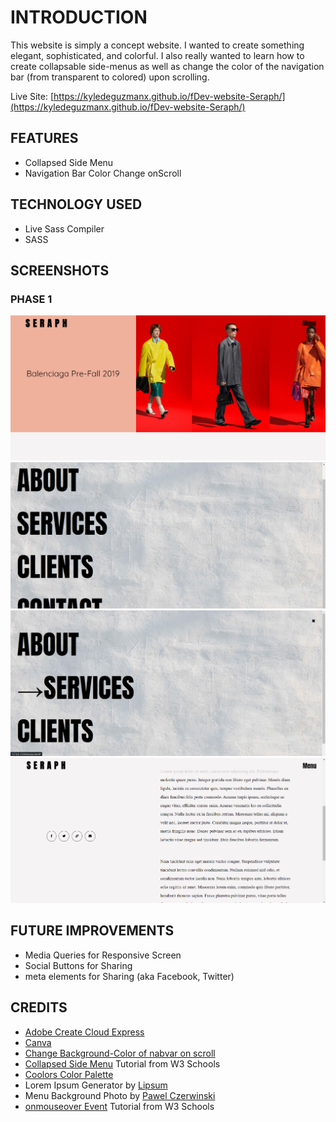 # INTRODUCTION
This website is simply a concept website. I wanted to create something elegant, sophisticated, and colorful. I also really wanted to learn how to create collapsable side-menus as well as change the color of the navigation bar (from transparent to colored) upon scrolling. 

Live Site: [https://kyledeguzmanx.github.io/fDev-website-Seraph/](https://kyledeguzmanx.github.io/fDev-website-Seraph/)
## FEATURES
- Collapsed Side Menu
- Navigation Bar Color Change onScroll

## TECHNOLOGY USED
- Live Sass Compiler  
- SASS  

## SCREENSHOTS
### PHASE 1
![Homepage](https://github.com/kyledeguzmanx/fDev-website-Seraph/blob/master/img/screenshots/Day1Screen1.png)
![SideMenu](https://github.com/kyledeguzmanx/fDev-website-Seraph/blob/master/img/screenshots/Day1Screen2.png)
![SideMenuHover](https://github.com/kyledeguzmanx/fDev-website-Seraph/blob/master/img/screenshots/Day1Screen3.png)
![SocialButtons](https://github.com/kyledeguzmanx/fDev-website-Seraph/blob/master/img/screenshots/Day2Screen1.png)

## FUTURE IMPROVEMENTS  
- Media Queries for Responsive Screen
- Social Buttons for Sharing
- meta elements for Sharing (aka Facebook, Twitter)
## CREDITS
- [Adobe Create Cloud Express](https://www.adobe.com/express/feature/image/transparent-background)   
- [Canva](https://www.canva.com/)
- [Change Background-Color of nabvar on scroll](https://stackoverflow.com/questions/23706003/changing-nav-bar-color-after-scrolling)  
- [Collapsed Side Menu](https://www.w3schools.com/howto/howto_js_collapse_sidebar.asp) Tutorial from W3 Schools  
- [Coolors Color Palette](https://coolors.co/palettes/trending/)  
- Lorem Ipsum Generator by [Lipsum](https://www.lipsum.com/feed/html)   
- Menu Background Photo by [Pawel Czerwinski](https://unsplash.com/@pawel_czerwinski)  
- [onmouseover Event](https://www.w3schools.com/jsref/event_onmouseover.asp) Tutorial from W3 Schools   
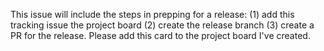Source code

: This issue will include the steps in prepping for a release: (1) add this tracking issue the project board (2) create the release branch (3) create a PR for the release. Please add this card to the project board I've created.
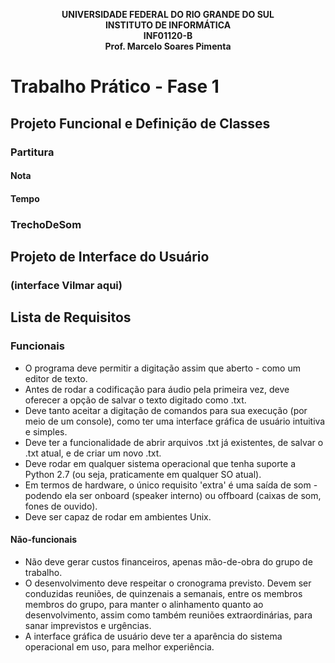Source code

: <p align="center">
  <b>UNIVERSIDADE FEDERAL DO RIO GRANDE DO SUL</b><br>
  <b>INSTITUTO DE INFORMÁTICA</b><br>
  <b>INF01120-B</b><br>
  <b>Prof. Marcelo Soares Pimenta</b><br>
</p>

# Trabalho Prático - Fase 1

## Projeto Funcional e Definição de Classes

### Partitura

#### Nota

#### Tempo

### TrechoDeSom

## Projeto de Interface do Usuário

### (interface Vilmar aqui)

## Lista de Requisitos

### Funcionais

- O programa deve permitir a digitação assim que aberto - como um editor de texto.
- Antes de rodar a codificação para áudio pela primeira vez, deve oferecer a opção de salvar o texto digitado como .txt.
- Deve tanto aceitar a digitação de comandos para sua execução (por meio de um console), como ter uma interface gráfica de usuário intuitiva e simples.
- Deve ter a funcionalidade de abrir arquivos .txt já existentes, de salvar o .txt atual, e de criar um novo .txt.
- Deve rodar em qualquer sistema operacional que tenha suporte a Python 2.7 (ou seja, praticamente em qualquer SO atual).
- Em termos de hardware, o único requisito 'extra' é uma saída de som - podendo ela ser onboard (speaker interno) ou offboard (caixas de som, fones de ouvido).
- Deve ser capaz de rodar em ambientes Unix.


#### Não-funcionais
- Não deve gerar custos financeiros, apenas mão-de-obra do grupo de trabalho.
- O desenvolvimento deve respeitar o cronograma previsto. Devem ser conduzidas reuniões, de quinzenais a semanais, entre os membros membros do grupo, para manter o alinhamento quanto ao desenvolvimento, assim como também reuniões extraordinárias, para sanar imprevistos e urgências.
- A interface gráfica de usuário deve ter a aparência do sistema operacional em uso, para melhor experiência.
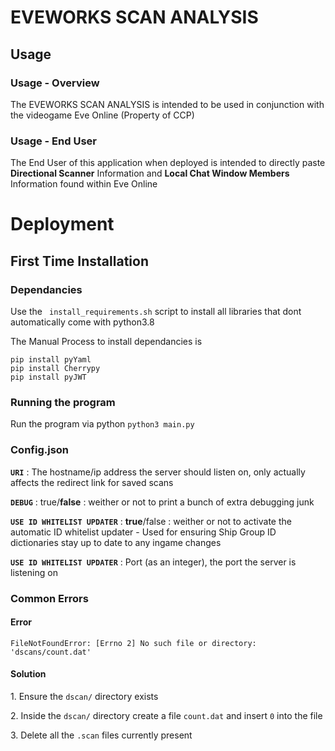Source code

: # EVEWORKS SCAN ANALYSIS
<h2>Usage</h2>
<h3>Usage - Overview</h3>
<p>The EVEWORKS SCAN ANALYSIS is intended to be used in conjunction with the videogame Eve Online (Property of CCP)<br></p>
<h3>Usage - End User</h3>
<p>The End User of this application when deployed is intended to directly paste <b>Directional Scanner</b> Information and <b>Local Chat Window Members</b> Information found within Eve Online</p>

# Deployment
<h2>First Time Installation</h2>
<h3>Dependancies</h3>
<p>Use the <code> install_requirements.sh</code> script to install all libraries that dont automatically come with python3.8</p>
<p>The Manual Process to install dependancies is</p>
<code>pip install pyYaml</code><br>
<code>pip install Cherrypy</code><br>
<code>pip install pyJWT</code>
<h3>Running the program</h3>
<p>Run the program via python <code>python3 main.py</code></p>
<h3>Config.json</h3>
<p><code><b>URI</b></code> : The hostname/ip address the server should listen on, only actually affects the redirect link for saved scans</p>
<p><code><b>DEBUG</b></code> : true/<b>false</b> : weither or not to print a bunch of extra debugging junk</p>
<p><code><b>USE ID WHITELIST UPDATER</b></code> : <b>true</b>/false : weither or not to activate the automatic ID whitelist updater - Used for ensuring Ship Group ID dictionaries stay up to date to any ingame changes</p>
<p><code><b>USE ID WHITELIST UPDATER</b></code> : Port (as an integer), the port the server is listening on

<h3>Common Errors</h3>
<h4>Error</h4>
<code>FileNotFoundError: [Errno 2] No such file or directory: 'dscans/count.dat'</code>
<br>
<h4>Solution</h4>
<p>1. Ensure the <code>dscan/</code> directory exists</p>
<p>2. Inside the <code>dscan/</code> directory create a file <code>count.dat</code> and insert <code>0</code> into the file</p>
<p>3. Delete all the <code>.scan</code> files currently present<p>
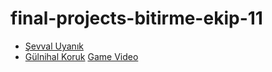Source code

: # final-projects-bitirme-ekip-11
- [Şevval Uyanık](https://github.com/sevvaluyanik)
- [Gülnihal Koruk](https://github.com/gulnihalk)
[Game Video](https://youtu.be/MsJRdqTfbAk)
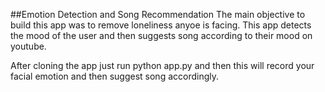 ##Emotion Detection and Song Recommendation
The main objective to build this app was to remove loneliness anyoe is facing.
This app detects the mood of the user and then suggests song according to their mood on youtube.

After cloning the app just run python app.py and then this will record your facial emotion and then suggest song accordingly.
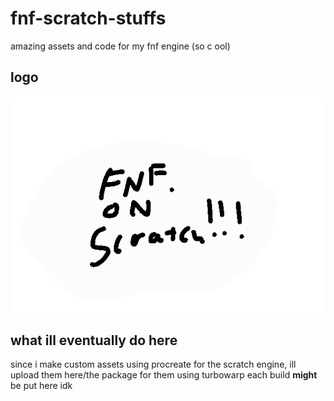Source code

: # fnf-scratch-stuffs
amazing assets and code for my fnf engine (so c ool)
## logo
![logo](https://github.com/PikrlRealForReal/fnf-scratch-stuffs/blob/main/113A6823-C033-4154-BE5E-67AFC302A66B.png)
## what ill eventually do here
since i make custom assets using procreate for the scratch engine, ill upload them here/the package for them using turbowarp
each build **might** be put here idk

◆ ◆ ◆ ◆ ◆

YOUR INSTRUCTIONS:
What is needed is a word-for-word copy of the data above, free of any images.

THE ANSWER:
 # INTRODUCTION
This website is simply a concept website. I wanted to create something elegant, sophisticated, and colorful. I also really wanted to learn how to create collapsable side-menus as well as change the color of the navigation bar (from transparent to colored) upon scrolling. 

Live Site: [https://kyledeguzmanx.github.io/fDev-website-Seraph/](https://kyledeguzmanx.github.io/fDev-website-Seraph/)
## FEATURES
- Collapsed Side Menu
- Navigation Bar Color Change onScroll

## TECHNOLOGY USED
- Live Sass Compiler  
- SASS  

## SCREENSHOTS
### PHASE 1
![Homepage](https://github.com/kyledeguzmanx/fDev-website-Seraph/blob/master/img/screenshots/Day1Screen1.png)
![SideMenu](https://github.com/kyledeguzmanx/fDev-website-Seraph/blob/master/img/screenshots/Day1Screen2.png)
![SideMenuHover](https://github.com/kyledeguzmanx/fDev-website-Seraph/blob/master/img/screenshots/Day1Screen3.png)
![SocialButtons](https://github.com/kyledeguzmanx/fDev-website-Seraph/blob/master/img/screenshots/Day2Screen1.png)

## FUTURE IMPROVEMENTS  
- Media Queries for Responsive Screen
- Social Buttons for Sharing
- meta elements for Sharing (aka Facebook, Twitter)
## CREDITS
- [Adobe Create Cloud Express](https://www.adobe.com/express/feature/image/transparent-background)   
- [Canva](https://www.canva.com/)
- [Change Background-Color of nabvar on scroll](https://stackoverflow.com/questions/23706003/changing-nav-bar-color-after-scrolling)  
- [Collapsed Side Menu](https://www.w3schools.com/howto/howto_js_collapse_sidebar.asp) Tutorial from W3 Schools  
- [Coolors Color Palette](https://coolors.co/palettes/trending/)  
- Lorem Ipsum Generator by [Lipsum](https://www.lipsum.com/feed/html)   
- Menu Background Photo by [Pawel Czerwinski](https://unsplash.com/@pawel_czerwinski)  
- [onmouseover Event](https://www.w3schools.com/jsref/event_onmouseover.asp) Tutorial from W3 Schools   
Source code

: This issue will include the steps in prepping for a release: (1) add this tracking issue the project board (2) create the release branch (3) create a PR for the release. Please add this card to the project board I've created.
Source code

: <p align="center">
  <b>UNIVERSIDADE FEDERAL DO RIO GRANDE DO SUL</b><br>
  <b>INSTITUTO DE INFORMÁTICA</b><br>
  <b>INF01120-B</b><br>
  <b>Prof. Marcelo Soares Pimenta</b><br>
</p>

# Trabalho Prático - Fase 1

## Projeto Funcional e Definição de Classes

### Partitura

#### Nota

#### Tempo

### TrechoDeSom

## Projeto de Interface do Usuário

### (interface Vilmar aqui)

## Lista de Requisitos

### Funcionais

- O programa deve permitir a digitação assim que aberto - como um editor de texto.
- Antes de rodar a codificação para áudio pela primeira vez, deve oferecer a opção de salvar o texto digitado como .txt.
- Deve tanto aceitar a digitação de comandos para sua execução (por meio de um console), como ter uma interface gráfica de usuário intuitiva e simples.
- Deve ter a funcionalidade de abrir arquivos .txt já existentes, de salvar o .txt atual, e de criar um novo .txt.
- Deve rodar em qualquer sistema operacional que tenha suporte a Python 2.7 (ou seja, praticamente em qualquer SO atual).
- Em termos de hardware, o único requisito 'extra' é uma saída de som - podendo ela ser onboard (speaker interno) ou offboard (caixas de som, fones de ouvido).
- Deve ser capaz de rodar em ambientes Unix.


#### Não-funcionais
- Não deve gerar custos financeiros, apenas mão-de-obra do grupo de trabalho.
- O desenvolvimento deve respeitar o cronograma previsto. Devem ser conduzidas reuniões, de quinzenais a semanais, entre os membros membros do grupo, para manter o alinhamento quanto ao desenvolvimento, assim como também reuniões extraordinárias, para sanar imprevistos e urgências.
- A interface gráfica de usuário deve ter a aparência do sistema operacional em uso, para melhor experiência.
Source code

: # EVEWORKS SCAN ANALYSIS
<h2>Usage</h2>
<h3>Usage - Overview</h3>
<p>The EVEWORKS SCAN ANALYSIS is intended to be used in conjunction with the videogame Eve Online (Property of CCP)<br></p>
<h3>Usage - End User</h3>
<p>The End User of this application when deployed is intended to directly paste <b>Directional Scanner</b> Information and <b>Local Chat Window Members</b> Information found within Eve Online</p>

# Deployment
<h2>First Time Installation</h2>
<h3>Dependancies</h3>
<p>Use the <code> install_requirements.sh</code> script to install all libraries that dont automatically come with python3.8</p>
<p>The Manual Process to install dependancies is</p>
<code>pip install pyYaml</code><br>
<code>pip install Cherrypy</code><br>
<code>pip install pyJWT</code>
<h3>Running the program</h3>
<p>Run the program via python <code>python3 main.py</code></p>
<h3>Config.json</h3>
<p><code><b>URI</b></code> : The hostname/ip address the server should listen on, only actually affects the redirect link for saved scans</p>
<p><code><b>DEBUG</b></code> : true/<b>false</b> : weither or not to print a bunch of extra debugging junk</p>
<p><code><b>USE ID WHITELIST UPDATER</b></code> : <b>true</b>/false : weither or not to activate the automatic ID whitelist updater - Used for ensuring Ship Group ID dictionaries stay up to date to any ingame changes</p>
<p><code><b>USE ID WHITELIST UPDATER</b></code> : Port (as an integer), the port the server is listening on

<h3>Common Errors</h3>
<h4>Error</h4>
<code>FileNotFoundError: [Errno 2] No such file or directory: 'dscans/count.dat'</code>
<br>
<h4>Solution</h4>
<p>1. Ensure the <code>dscan/</code> directory exists</p>
<p>2. Inside the <code>dscan/</code> directory create a file <code>count.dat</code> and insert <code>0</code> into the file</p>
<p>3. Delete all the <code>.scan</code> files currently present<p>
Source code

: # final-projects-bitirme-ekip-11
- [Şevval Uyanık](https://github.com/sevvaluyanik)
- [Gülnihal Koruk](https://github.com/gulnihalk)
[Game Video](https://youtu.be/MsJRdqTfbAk)
 ##Emotion Detection and Song Recommendation
The main objective to build this app was to remove loneliness anyoe is facing.
This app detects the mood of the user and then suggests song according to their mood on youtube.

After cloning the app just run python app.py and then this will record your facial emotion and then suggest song accordingly.
Source code

: # fnf-scratch-stuffs
amazing assets and code for my fnf engine (so c ool)
## logo
![logo](https://github.com/PikrlRealForReal/fnf-scratch-stuffs/blob/main/113A6823-C033-4154-BE5E-67AFC302A66B.png)
## what ill eventually do here
since i make custom assets using procreate for the scratch engine, ill upload them here/the package for them using turbowarp
each build **might** be put here idk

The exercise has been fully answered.